Glad I took Friday off the day job to plant stuff, since today has turned out crap for weather. Now I've got about 18 tomatoes, three eggplants a dozen hot peppers, and a couple dozen sweet peppers in the ground. It looks like I'm growing a crop of milk cartons thanks to all the "hats" I've got over the plants as mini-greenhouses.
The goal was to plant corn, too, but since the actual farmers aren't getting that done I'm not feeling too bad. I also transplanted some mint that I'd left at Bohemian Paradise.
Link fest:
It all came down to a hard-to-pinpoint, rarely discussed, but desperately important matter: the personal authenticity of two human beings.

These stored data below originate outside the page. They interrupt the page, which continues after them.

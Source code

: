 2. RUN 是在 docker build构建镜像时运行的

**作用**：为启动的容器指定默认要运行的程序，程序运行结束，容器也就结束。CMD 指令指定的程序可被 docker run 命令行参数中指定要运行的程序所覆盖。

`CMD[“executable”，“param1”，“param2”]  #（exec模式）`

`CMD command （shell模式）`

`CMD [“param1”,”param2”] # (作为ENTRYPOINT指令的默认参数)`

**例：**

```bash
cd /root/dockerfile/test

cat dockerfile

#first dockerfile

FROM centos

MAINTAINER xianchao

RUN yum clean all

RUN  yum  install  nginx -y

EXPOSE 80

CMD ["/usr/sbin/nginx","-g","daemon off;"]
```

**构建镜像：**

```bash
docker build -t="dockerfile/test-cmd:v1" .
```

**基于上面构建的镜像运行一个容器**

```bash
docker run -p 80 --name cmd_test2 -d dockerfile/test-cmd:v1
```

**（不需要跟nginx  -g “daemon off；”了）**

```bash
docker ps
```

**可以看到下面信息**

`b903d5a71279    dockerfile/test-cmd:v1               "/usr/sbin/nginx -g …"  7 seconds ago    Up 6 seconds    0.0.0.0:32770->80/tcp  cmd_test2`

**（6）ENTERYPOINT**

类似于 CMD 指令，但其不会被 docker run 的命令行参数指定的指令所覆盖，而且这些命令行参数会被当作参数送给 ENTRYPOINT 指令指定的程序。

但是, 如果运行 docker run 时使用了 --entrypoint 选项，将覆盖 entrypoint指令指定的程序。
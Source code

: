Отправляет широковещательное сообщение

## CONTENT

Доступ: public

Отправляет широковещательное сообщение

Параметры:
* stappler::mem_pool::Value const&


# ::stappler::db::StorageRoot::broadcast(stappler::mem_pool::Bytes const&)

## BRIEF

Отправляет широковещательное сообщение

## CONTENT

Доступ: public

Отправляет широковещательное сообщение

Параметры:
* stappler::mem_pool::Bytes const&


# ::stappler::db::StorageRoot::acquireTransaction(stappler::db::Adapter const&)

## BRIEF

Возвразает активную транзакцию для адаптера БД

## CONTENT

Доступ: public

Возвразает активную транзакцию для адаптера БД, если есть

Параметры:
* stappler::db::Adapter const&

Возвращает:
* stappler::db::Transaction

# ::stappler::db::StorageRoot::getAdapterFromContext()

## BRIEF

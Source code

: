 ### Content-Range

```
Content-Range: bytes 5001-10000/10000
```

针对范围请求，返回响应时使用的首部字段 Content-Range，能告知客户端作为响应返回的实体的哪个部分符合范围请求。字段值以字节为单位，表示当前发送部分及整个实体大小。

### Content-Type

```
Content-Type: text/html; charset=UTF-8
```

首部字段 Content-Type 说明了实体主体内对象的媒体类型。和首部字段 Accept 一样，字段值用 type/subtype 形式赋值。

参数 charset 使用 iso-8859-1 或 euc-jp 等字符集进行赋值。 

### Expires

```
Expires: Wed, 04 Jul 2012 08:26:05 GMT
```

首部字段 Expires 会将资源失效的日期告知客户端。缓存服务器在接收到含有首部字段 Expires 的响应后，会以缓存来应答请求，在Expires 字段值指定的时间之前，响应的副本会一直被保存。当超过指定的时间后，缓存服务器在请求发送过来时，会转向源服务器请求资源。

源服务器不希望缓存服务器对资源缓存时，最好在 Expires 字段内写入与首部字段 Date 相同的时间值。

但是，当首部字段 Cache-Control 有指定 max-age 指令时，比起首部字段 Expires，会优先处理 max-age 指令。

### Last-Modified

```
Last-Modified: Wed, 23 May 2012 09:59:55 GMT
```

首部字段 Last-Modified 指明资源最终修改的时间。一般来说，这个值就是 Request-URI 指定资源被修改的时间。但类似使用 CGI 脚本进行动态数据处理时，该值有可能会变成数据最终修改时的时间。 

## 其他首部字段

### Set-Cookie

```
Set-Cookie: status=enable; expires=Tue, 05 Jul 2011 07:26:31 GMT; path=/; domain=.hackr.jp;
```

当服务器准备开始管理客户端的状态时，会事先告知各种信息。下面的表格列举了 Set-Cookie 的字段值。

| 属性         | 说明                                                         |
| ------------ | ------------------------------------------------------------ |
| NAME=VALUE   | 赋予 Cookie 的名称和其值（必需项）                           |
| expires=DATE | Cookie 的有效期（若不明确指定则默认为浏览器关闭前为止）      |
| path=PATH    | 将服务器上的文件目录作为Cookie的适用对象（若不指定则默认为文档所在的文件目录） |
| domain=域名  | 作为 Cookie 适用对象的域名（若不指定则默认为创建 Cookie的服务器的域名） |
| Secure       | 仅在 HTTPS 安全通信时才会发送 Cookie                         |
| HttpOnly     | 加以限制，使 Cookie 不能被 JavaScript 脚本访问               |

Clinton's ultimate gift, among many, to Obama was obviously the Gas Tax Holiday. It nailed down her credentials as a Wooden Soldier -- the epitome of the old-fashioned, say-anything, 20th-century politician. She went once too often to the voters-are-dullards well, and it finally pissed them off.
It's a mistake McCain will make, too, because like Clinton he just can't help it. Part of it is generational. Clinton and McCain came of age in a Nixonian universe -- and there has never been a more Wooden Soldier than Nixon. (In my own personal dictionary, when you look up Wooden Soldier, there's a photo of Nixon doing his ghoulish two-handed V-For-Victory salute.) And part of it is a choice, based on an outmoded belief that voters want an Impregnable Persona instead of a genuine human being.
What doomed the Clinton candidacy is of course, her vote in favor of the Iraq war.... Why is no establishment writer pointing to that as the reason why she lost? Because they are all complicit in the original sin of supporting the invasion of Iraq.
How did a minor American politician, a mere State Senator in Illinois, get it right when all these towering giants did not? It is not that Barack Obama had better information. It is not even because he was smarter. He simply had the courage to say what he knew to be true. He would, strangely, trust that the people he was addressing were adults.
Thus circling back to the same point Eskow made. Although, actually, I've been talking about the war vote forever, though I'm hardly a major-league pundit, I'm more of a Cedar Rapids Kernels level pundit. But on NC/Indy night, Chris Matthews made the same point.